§ TASK DESCRIPTION: Take every line from the listing below that includes "Progressiedocument" and copy it.

§ RECORDS FOR THIS EXERCISE:
◇ ◇ ◇ ◇ ◇ ◇ ◇

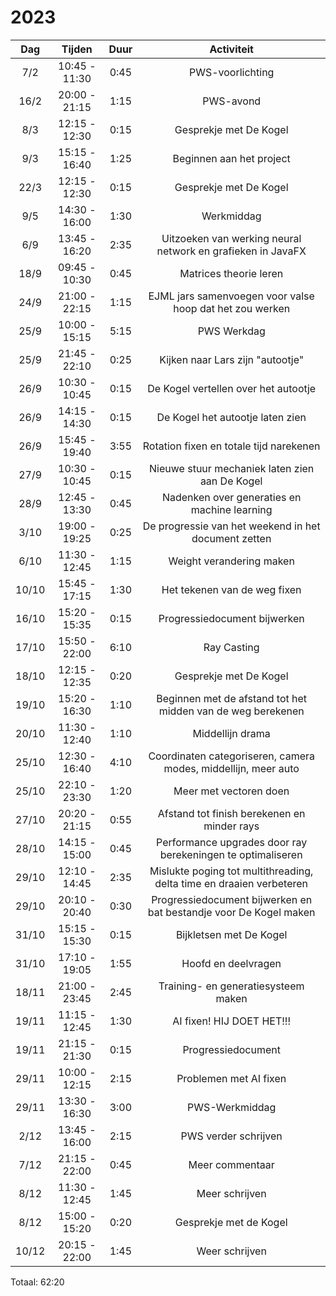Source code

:# 2023

|  Dag  |    Tijden     | Duur |                              Activiteit                              |
|:-----:|:-------------:|:----:|:--------------------------------------------------------------------:|
|  7/2  | 10:45 - 11:30 | 0:45 |                           PWS-voorlichting                           |
| 16/2  | 20:00 - 21:15 | 1:15 |                              PWS-avond                               |
|  8/3  | 12:15 - 12:30 | 0:15 |                        Gesprekje met De Kogel                        |
|  9/3  | 15:15 - 16:40 | 1:25 |                       Beginnen aan het project                       |
| 22/3  | 12:15 - 12:30 | 0:15 |                        Gesprekje met De Kogel                        |
|  9/5  | 14:30 - 16:00 | 1:30 |                              Werkmiddag                              |
|  6/9  | 13:45 - 16:20 | 2:35 |     Uitzoeken van werking neural network en grafieken in JavaFX      |
| 18/9  | 09:45 - 10:30 | 0:45 |                        Matrices theorie leren                        |
| 24/9  | 21:00 - 22:15 | 1:15 |       EJML jars samenvoegen voor valse hoop dat het zou werken       |
| 25/9  | 10:00 - 15:15 | 5:15 |                             PWS Werkdag                              |
| 25/9  | 21:45 - 22:10 | 0:25 |                   Kijken naar Lars zijn "autootje"                   |
| 26/9  | 10:30 - 10:45 | 0:15 |                 De Kogel vertellen over het autootje                 |
| 26/9  | 14:15 - 14:30 | 0:15 |                   De Kogel het autootje laten zien                   |
| 26/9  | 15:45 - 19:40 | 3:55 |               Rotation fixen en totale tijd narekenen                |
| 27/9  | 10:30 - 10:45 | 0:15 |            Nieuwe stuur mechaniek laten zien aan De Kogel            |
| 28/9  | 12:45 - 13:30 | 0:45 |             Nadenken over generaties en machine learning             |
| 3/10  | 19:00 - 19:25 | 0:25 |         De progressie van het weekend in het document zetten         |
| 6/10  | 11:30 - 12:45 | 1:15 |                       Weight verandering maken                       |
| 10/10 | 15:45 - 17:15 | 1:30 |                     Het tekenen van de weg fixen                     |
| 16/10 | 15:20 - 15:35 | 0:15 |                     Progressiedocument bijwerken                     |
| 17/10 | 15:50 - 22:00 | 6:10 |                             Ray Casting                              |
| 18/10 | 12:15 - 12:35 | 0:20 |                        Gesprekje met De Kogel                        |
| 19/10 | 15:20 - 16:30 | 1:10 |     Beginnen met de afstand tot het midden van de weg berekenen      |
| 20/10 | 11:30 - 12:40 | 1:10 |                           Middellijn drama                           |
| 25/10 | 12:30 - 16:40 | 4:10 |    Coordinaten categoriseren, camera modes, middellijn, meer auto    |
| 25/10 | 22:10 - 23:30 | 1:20 |                        Meer met vectoren doen                        |
| 27/10 | 20:20 - 21:15 | 0:55 |             Afstand tot finish berekenen en minder rays              |
| 28/10 | 14:15 - 15:00 | 0:45 |     Performance upgrades door ray berekeningen te optimaliseren      |
| 29/10 | 12:10 - 14:45 | 2:35 | Mislukte poging tot multithreading, delta time en draaien verbeteren |
| 29/10 | 20:10 - 20:40 | 0:30 |  Progressiedocument bijwerken en bat bestandje voor De Kogel maken   |
| 31/10 | 15:15 - 15:30 | 0:15 |                       Bijkletsen met De Kogel                        |
| 31/10 | 17:10 - 19:05 | 1:55 |                         Hoofd en deelvragen                          |
| 18/11 | 21:00 - 23:45 | 2:45 |                 Training- en generatiesysteem maken                  |
| 19/11 | 11:15 - 12:45 | 1:30 |                      AI fixen! HIJ DOET HET!!!                       |
| 19/11 | 21:15 - 21:30 | 0:15 |                          Progressiedocument                          |
| 29/11 | 10:00 - 12:15 | 2:15 |                        Problemen met AI fixen                        |
| 29/11 | 13:30 - 16:30 | 3:00 |                            PWS-Werkmiddag                            |
| 2/12  | 13:45 - 16:00 | 2:15 |                         PWS verder schrijven                         |
| 7/12  | 21:15 - 22:00 | 0:45 |                           Meer commentaar                            |
| 8/12  | 11:30 - 12:45 | 1:45 |                            Meer schrijven                            |
| 8/12  | 15:00 - 15:20 | 0:20 |                        Gesprekje met de Kogel                        |
| 10/12 | 20:15 - 22:00 | 1:45 |                            Weer schrijven                            |

Totaal: 62:20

◇ ◇ ◇ ◇ ◇ ◇ ◇

§ RESPONSE BOX:
| 16/10 | 15:20 - 15:35 | 0:15 |                     Progressiedocument bijwerken                     |
| 29/10 | 20:10 - 20:40 | 0:30 |  Progressiedocument bijwerken en bat bestandje voor De Kogel maken   |
| 19/11 | 21:15 - 21:30 | 0:15 |                          Progressiedocument                          |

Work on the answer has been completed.